ScrollScape is a novel framework that reformulates Ultra-High-Resolution (UHR) image generation at Extreme Aspect Ratios (EAR) as a sequential video panning process. By adapting the Wan2.1 video diffusion model, it achieves structurally coherent 32K resolution imagery, effectively eliminating common artifacts like object repetition.
TL;DR
Generating ultra-wide panoramas (like 8:1 aspect ratios) at massive scales has long been a "boss level" challenge for AI. While models like Stable Diffusion excel at squares, they lose their minds on long canvases, repeating trees and people like a glitched video game. ScrollScape solves this by flipping the script: it treats generating a long image as filming a video with a panning camera. By harnessing the inherent "temporal consistency" of video models, it unlocks seamless, non-repetitive 32K imagery.
The "Object Repetition" Curse
Why can't DALL-E or Midjourney just "keep painting" to the right? The problem lies in the Stationary Bias. Traditional Image Diffusion models are trained on standard crops. When you stretch them, they lose global context.

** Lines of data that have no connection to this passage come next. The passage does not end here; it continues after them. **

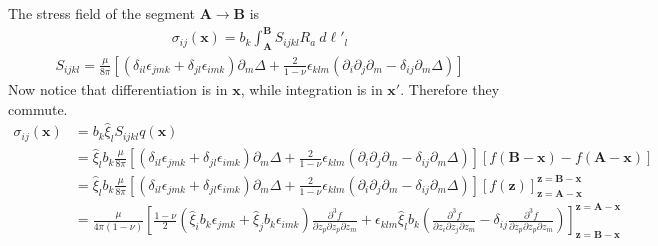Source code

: \documentclass[10pt]{report}
\begin{document}
{The stress field of the segment $\bm A\rightarrow\bm B$ is
\begin{align}
\sigma_{ij}(\bm x)=b_k\int_{\bm A}^{\bm B}S_{ijkl}R_a\ d\ell'_l
\end{align}
\begin{align}
S_{ijkl}=\frac{\mu}{8\pi}\left[\left(\delta_{il}\epsilon_{jmk}+\delta_{jl}\epsilon_{imk}\right)\partial_m\Delta+\frac{2}{1-\nu}\epsilon_{klm}\left(\partial_{i}\partial_j\partial_m-\delta_{ij}\partial_m\Delta\right)\right]
\end{align}
Now notice that differentiation is in $\bm x$, while integration is in $\bm x'$. Therefore they commute. 
\begin{align}
\sigma_{ij}(\bm x)
&=b_k\hat{\xi}_lS_{ijkl}q(\bm x)\nonumber\\
&=\hat{\xi}_lb_k\frac{\mu}{8\pi}\left[\left(\delta_{il}\epsilon_{jmk}+\delta_{jl}\epsilon_{imk}\right)\partial_m\Delta+\frac{2}{1-\nu}\epsilon_{klm}\left(\partial_{i}\partial_j\partial_m-\delta_{ij}\partial_m\Delta\right)\right]\left[f(\bm B-\bm x)-f(\bm A-\bm x)\right]\nonumber\\
&=\hat{\xi}_lb_k\frac{\mu}{8\pi}\left[\left(\delta_{il}\epsilon_{jmk}+\delta_{jl}\epsilon_{imk}\right)\partial_m\Delta+\frac{2}{1-\nu}\epsilon_{klm}\left(\partial_{i}\partial_j\partial_m-\delta_{ij}\partial_m\Delta\right)\right]\left[f(\bm z)\right]^{\bm z=\bm B-\bm x}_{\bm z=\bm A-\bm x}\nonumber\\
&=\frac{\mu}{4\pi(1-\nu)}\left[\frac{1-\nu}{2}\left(\hat{\xi}_ib_k\epsilon_{jmk}+\hat{\xi}_jb_k\epsilon_{imk}\right)\frac{\partial^3 f}{\partial z_p\partial z_p\partial z_m}+\epsilon_{klm}\hat{\xi}_lb_k\left(\frac{\partial^3 f}{\partial z_i\partial z_j\partial z_m}-\delta_{ij}\frac{\partial^3 f}{\partial z_p\partial z_p\partial z_m}\right)\right]^{\bm z=\bm A-\bm x}_{\bm z=\bm B-\bm x}
\label{stressStraightDerivation}
\end{align}
 
}
\end{document}
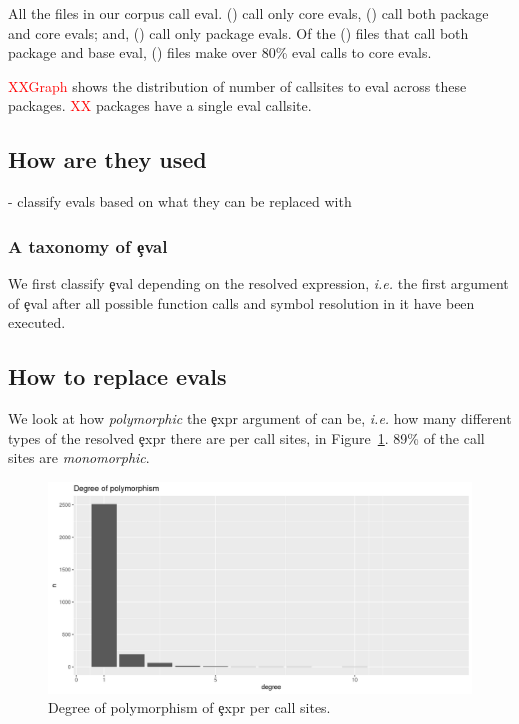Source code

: \documentclass[conference]{IEEEtran}
\newcommand{\missingNumber}{\textcolor{red}{XX}\xspace}
\newcommand{\missingGraph}{\textcolor{red}{XXGraph}\xspace}
\begin{document}
All the \TotalFileCount files in our corpus call eval. \CoreEvalFileCount
(\CoreEvalFilePerc) call only core evals, \AllEvalFileCount (\AllEvalFilePerc)
call both package and core evals; and, \PackageEvalFileCount
(\PackageEvalFilePerc) call only package evals. Of the \AllEvalFileCount
(\AllEvalFilePerc) files that call both package and base eval,
\EightyCoreEvalFilePerc (\EightyCoreEvalFileCount) files make over 80\% eval
calls to core evals.



\missingGraph shows the distribution of number of callsites to eval across these
packages. \missingNumber packages have a single eval callsite.


\subsection{How are they used}

- classify evals based on what they can be replaced with

\subsubsection{A taxonomy of \c{eval}}

We first classify \c{eval} depending on the resolved expression, \emph{i.e.}
the first argument of \c{eval} after all possible function calls and symbol
resolution in it have been executed.




\subsection{How to replace evals}

We look at how \emph{polymorphic} the \c{expr} argument of \eval can be, \emph{i.e.} how many different types of the resolved \c{expr} there are per call sites, in Figure~\ref{fig:polymorphism}. 89\% of the call sites are \emph{monomorphic}.

\begin{figure}
    \includegraphics[width=\columnwidth]{polymorphism-1}
    \caption{Degree of polymorphism of \c{expr} per call sites.} \label{fig:polymorphism}
\end{figure}
\end{document}
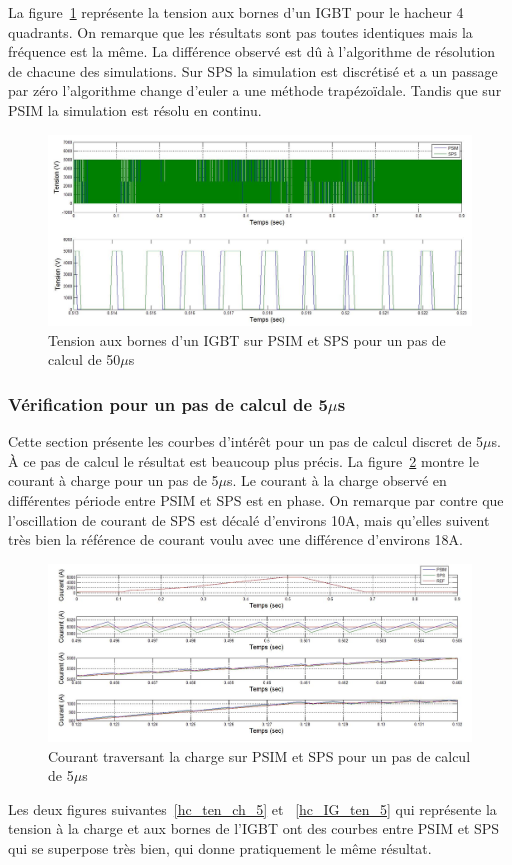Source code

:\documentclass[11pt,letterpaper,final]{report}
\begin{document}
La figure~\ref{hc_IG_ten_50} représente la tension aux bornes d'un IGBT pour le hacheur 4 quadrants. On remarque que les résultats sont pas toutes identiques mais la fréquence est la même. La différence observé est dû à l'algorithme de résolution de chacune des simulations. Sur SPS la simulation est discrétisé et a un passage par zéro l'algorithme change d'euler a une méthode trapézoïdale. Tandis que sur PSIM la simulation est résolu en continu.
\begin{figure}[htb]
\centering
\includegraphics[scale=0.5]{Fig/Hacheur4Quadrants/HacheurTensionIGBT50u.jpg}
\caption{Tension aux bornes d'un IGBT sur PSIM et SPS pour un pas de calcul de 50$\mu$s}
\label{hc_IG_ten_50}
\end{figure}

\clearpage
\subsubsection{Vérification pour un pas de calcul de 5$\mu$s}
Cette section présente les courbes d'intérêt pour un pas de calcul discret de 5$\mu$s. À ce pas de calcul le résultat est beaucoup plus précis. La figure~\ref{hc_cou_ch_5}
montre le courant à charge pour un pas de 5$\mu$s.  Le courant à la charge observé en différentes période entre PSIM et SPS est en phase. On remarque par contre que l'oscillation de courant de SPS est décalé d'environs 10A, mais qu'elles suivent très bien la référence de courant voulu avec une différence d'environs 18A.
\begin{figure}[htb]
\centering
\includegraphics[scale=0.5]{Fig/Hacheur4Quadrants/HacheurCourantCharge5u.jpg}
\caption{Courant traversant la charge sur PSIM et SPS pour un pas de calcul de 5$\mu$s}
\label{hc_cou_ch_5}
\end{figure}
Les deux figures suivantes~\ref{hc_ten_ch_5} et ~\ref{hc_IG_ten_5} qui représente la tension à la charge et aux bornes de l'IGBT ont des courbes entre PSIM et SPS qui se superpose très bien, qui donne pratiquement le même résultat.
\end{document}
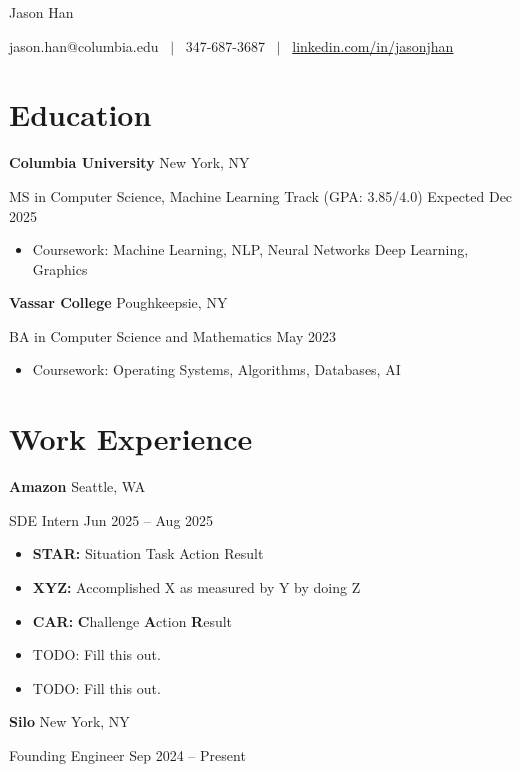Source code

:\documentclass[11pt]{article}
\newcommand{\resumeentry}[4]{%
\textbf{#1} \hfill {\small #2}
\par
{\small #3} \hfill {\small #4}}
\begin{document}
{\centering%
{\huge Jason Han \par}
\medskip
{jason.han@columbia.edu ~$\vert$~ {\small 347-687-3687} ~$\vert$~ \href{https://www.linkedin.com/in/jasonjhan/}{linkedin.com/in/jasonjhan} \par}}

\section{Education}
\resumeentry{Columbia University}{New York, NY}{MS in Computer Science, Machine Learning Track (GPA: 3.85/4.0)}{Expected Dec 2025}
\begin{itemize}
  \item {\small Coursework: Machine Learning, NLP, Neural Networks Deep Learning, Graphics}
\end{itemize}

\smallskip

\resumeentry{Vassar College}{Poughkeepsie, NY}{BA in Computer Science and Mathematics}{May 2023}
\begin{itemize}
  \item {\small Coursework: Operating Systems, Algorithms, Databases, AI}
\end{itemize}

\section{Work Experience}
\resumeentry{Amazon}{Seattle, WA}{SDE Intern}{Jun 2025 -- Aug 2025}
\begin{itemize}
  \item \textbf{STAR:} Situation Task Action Result
  \item \textbf{XYZ:} Accomplished X as measured by Y by doing Z
  \item \textbf{CAR:} \textbf{C}hallenge \textbf{A}ction \textbf{R}esult
  \item TODO: Fill this out.
  \item TODO: Fill this out.
\end{itemize}

\smallskip

\resumeentry{Silo}{New York, NY}{Founding Engineer}{Sep 2024 -- Present}
\end{document}
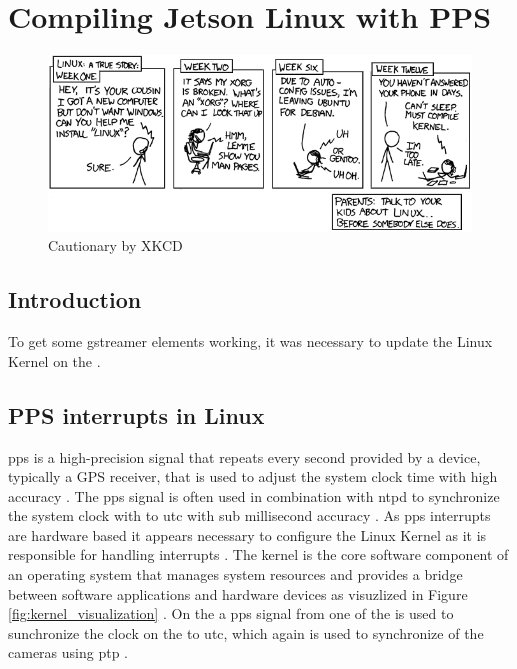 

\chapter{Compiling Jetson Linux with PPS}
\label{chap:flashing_xavier}
\begin{figure}[H]
    \centering
    \includegraphics[width=\textwidth]{figures/cautionary.png}
    \caption{Cautionary by XKCD \cite{xkcdCautionary2008}}
    \label{fig:xkcd_cautionary}
\end{figure}

\section{Introduction}
To get some \gls{gstreamer} elements working, it was necessary to update the Linux Kernel on the \jx \cite{martensProblemsNvvidconvVideo2023}.


\section{PPS interrupts in Linux}
\gls{pps} is a high-precision signal that repeats every second provided by a device, typically a GPS receiver, that is used to adjust the system clock time with high accuracy \cite{giomettiLinuxPPSWikiLinuxPPS2007}.
The \gls{pps} signal is often used in combination with \gls{ntpd} to synchronize the system clock with to \gls{utc} with sub millisecond accuracy \cite{giomettiLinuxPPSWikiLinuxPPS2007}.
As \gls{pps} interrupts are hardware based it appears necessary to configure the Linux Kernel as it is responsible for handling interrupts \cite{giomettiLinuxPPSWikiLinuxPPS2007}.
The kernel is the core software component of an operating system that manages system resources and provides a bridge between software applications and hardware devices as visuzlized in Figure \ref{fig:kernel_visualization} \cite{thekerneldevelopmentcommunityInterruptsLinuxKernel}.
On the \sr a \gls{pps} signal from one of the  is used to sunchronize the clock on the \jx to \gls{utc}, which again is used to synchronize of the cameras using \gls{ptp} \cite{martensPortableSensorRig2022}.


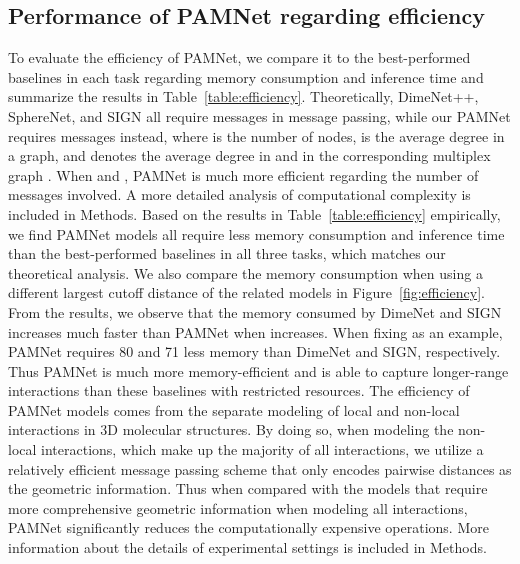 \documentclass[fleqn,10pt]{wlscirep}
\newcommand{\method}{PAMNet\xspace}
\begin{document}
\subsection*{Performance of \method regarding efficiency}
To evaluate the efficiency of \method, we compare it to the best-performed baselines in each task regarding memory consumption and inference time and summarize the results in Table~\ref{table:efficiency}. Theoretically, DimeNet++, SphereNet, and SIGN all require  messages in message passing, while our \method requires  messages instead, where  is the number of nodes,  is the average degree in a graph,  and  denotes the average degree in  and  in the corresponding multiplex graph . When  and , \method is much more efficient regarding the number of messages involved. A more detailed analysis of computational complexity is included in Methods. Based on the results in Table~\ref{table:efficiency} empirically, we find \method models all require less memory consumption and inference time than the best-performed baselines in all three tasks, which matches our theoretical analysis. We also compare the memory consumption when using a different largest cutoff distance  of the related models in Figure~\ref{fig:efficiency}. From the results, we observe that the memory consumed by DimeNet and SIGN increases much faster than \method when  increases. When fixing  as an example, \method requires 80 and 71 less memory than DimeNet and SIGN, respectively. Thus \method is much more memory-efficient and is able to capture longer-range interactions than these baselines with restricted resources. The efficiency of \method models comes from the separate modeling of local and non-local interactions in 3D molecular structures. By doing so, when modeling the non-local interactions, which make up the majority of all interactions, we utilize a relatively efficient message passing scheme that only encodes pairwise distances  as the geometric information. Thus when compared with the models that require more comprehensive geometric information when modeling all interactions, \method significantly reduces the computationally expensive operations. More information about the details of experimental settings is included in Methods.
\end{document}
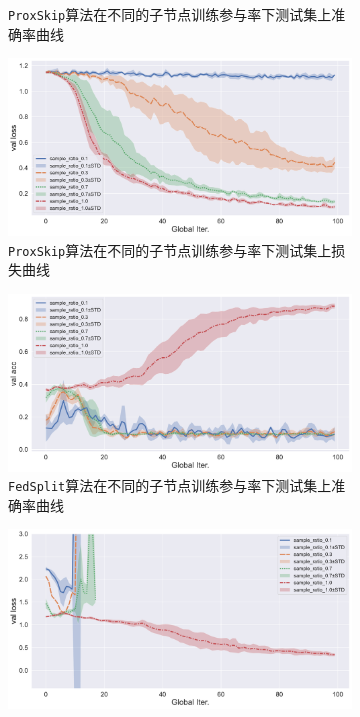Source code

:\begin{figure}[ht]
\begin{subfigure}{.5\textwidth}
  \caption{\texttt{ProxSkip}算法在不同的子节点训练参与率下测试集上准确率曲线}
  \label{fig:proxskip-compare-sample-ratio-val-acc}
\end{subfigure}%
\begin{subfigure}{.5\textwidth}
  \centering
  \includegraphics[width=.95\linewidth]{figures/proxskip-compare-sample-ratio-val-loss.pdf}
  \caption{\texttt{ProxSkip}算法在不同的子节点训练参与率下测试集上损失曲线}
  \label{fig:proxskip-compare-sample-ratio-val-loss}
\end{subfigure}
\begin{subfigure}{.5\textwidth}
  \centering
  \includegraphics[width=.95\linewidth]{figures/fedsplit-compare-sample-ratio-val-acc.pdf}
  \caption{\texttt{FedSplit}算法在不同的子节点训练参与率下测试集上准确率曲线}
  \label{fig:fedsplit-compare-sample-ratio-val-acc}
\end{subfigure}%
\begin{subfigure}{.5\textwidth}
  \centering
  \includegraphics[width=.95\linewidth]{figures/fedsplit-compare-sample-ratio-val-loss.pdf}

\end{subfigure}
\end{figure}
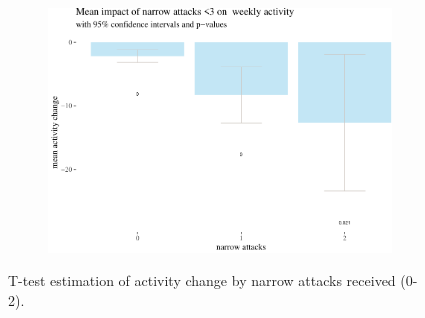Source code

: \documentclass[10pt,]{scrartcl}
\begin{document}
\begin{figure}[h!]
\begin{subfigure}[t]{0.95\textwidth}

\begin{center}\includegraphics[width=1\linewidth]{redditAnalysisWalkthrough_files/figure-latex/unnamed-chunk-30-1} \end{center}
\end{subfigure}
\caption{T-test estimation of activity change by narrow attacks received (0-2).}
\label{fig:highbar3}
\end{figure}
\end{document}
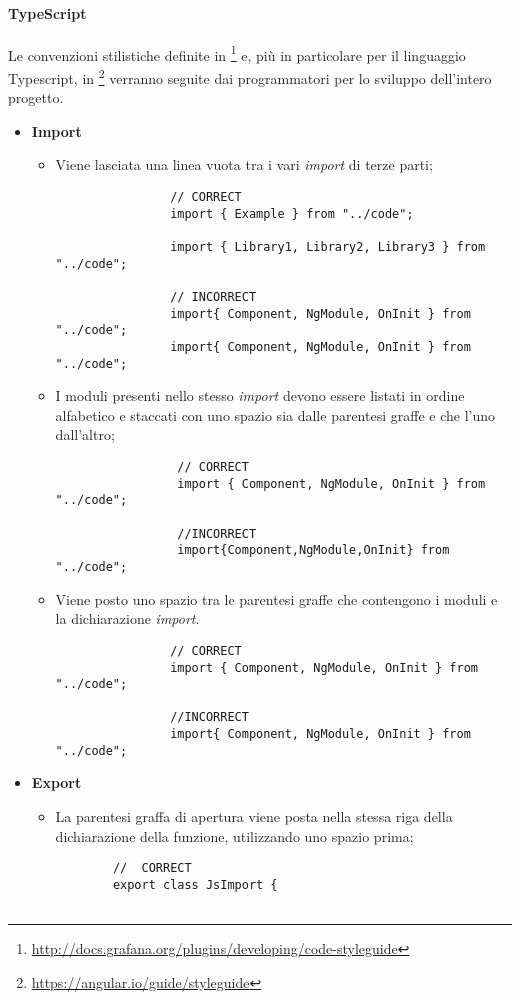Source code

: \paragraph{TypeScript}\Spazio
Le convenzioni stilistiche definite in \footnote{\url{http://docs.grafana.org/plugins/developing/code-styleguide}} e, più in particolare per il linguaggio Typescript, in \footnote{\url{https://angular.io/guide/styleguide}} verranno seguite dai programmatori per lo sviluppo dell'intero progetto.

\begin{itemize}
	\item{\textbf{Import}}
		\begin{itemize}
			\item{Viene lasciata una linea vuota tra i vari \emph{import} di terze parti;}
				\begin{lstlisting}
				// CORRECT
				import { Example } from "../code";  
				
				import { Library1, Library2, Library3 } from "../code";
				
				// INCORRECT
				import{ Component, NgModule, OnInit } from "../code";  
				import{ Component, NgModule, OnInit } from "../code";
				\end{lstlisting}
			
			\item{I moduli presenti nello stesso \emph{import} devono essere listati in
			ordine alfabetico e staccati con uno spazio sia dalle parentesi graffe e che l'uno dall'altro;}
				 \begin{lstlisting}
				 // CORRECT
				 import { Component, NgModule, OnInit } from "../code";  
				 
				 //INCORRECT
				 import{Component,NgModule,OnInit} from "../code";  
				 \end{lstlisting}
			\item{Viene posto uno spazio tra le parentesi graffe che contengono i moduli e la dichiarazione \emph{import}.}
				\begin{lstlisting}
				// CORRECT
				import { Component, NgModule, OnInit } from "../code";  
				
				//INCORRECT
				import{ Component, NgModule, OnInit } from "../code";  
				\end{lstlisting}
		\end{itemize} 
	
	\item{\textbf{Export}} 
		\begin{itemize}
		\item{La parentesi graffa di apertura viene posta nella stessa riga della dichiarazione della funzione, utilizzando uno spazio prima;}
		\begin{lstlisting}
		//  CORRECT
		export class JsImport {  
		

\end{lstlisting}
\end{itemize}
\end{itemize}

- Tiling methods (SyncDiffusion, MultiDiffusion) try to stitch patches together, but without a global "map," they end up repeating content because each patch thinks it's the center of the world.
- Position Interpolation (DyPE) helps but often results in "hallucinated" textures when pushed 4x or 8x beyond training limits.
Methodology: The Architecture of a Digital Scroll
ScrollScape introduces three core pillars to bridge the gap between video and static panoramas:
1. Spatial-Temporal Mapping
The central insight is that a long scroll is just a video where time equals horizontal distance ($x = v \cdot t$). By partitioning a massive canvas into overlapping chunks and treating them as video frames, the model uses its "temporal" knowledge to ensure that Frame 2 flows logically from Frame 1.
2. Scanning Positional Encoding (ScanPE)
Standard video models assume the camera is static. ScrollScape re-engineers the Rotary Positional Embeddings (RoPE). Instead of fixed coordinates, it uses ScanPE to distribute global coordinates across frames.
Fig 1: ScrollScape reformulates image synthesis as a sequential video panning task, acting like a moving camera.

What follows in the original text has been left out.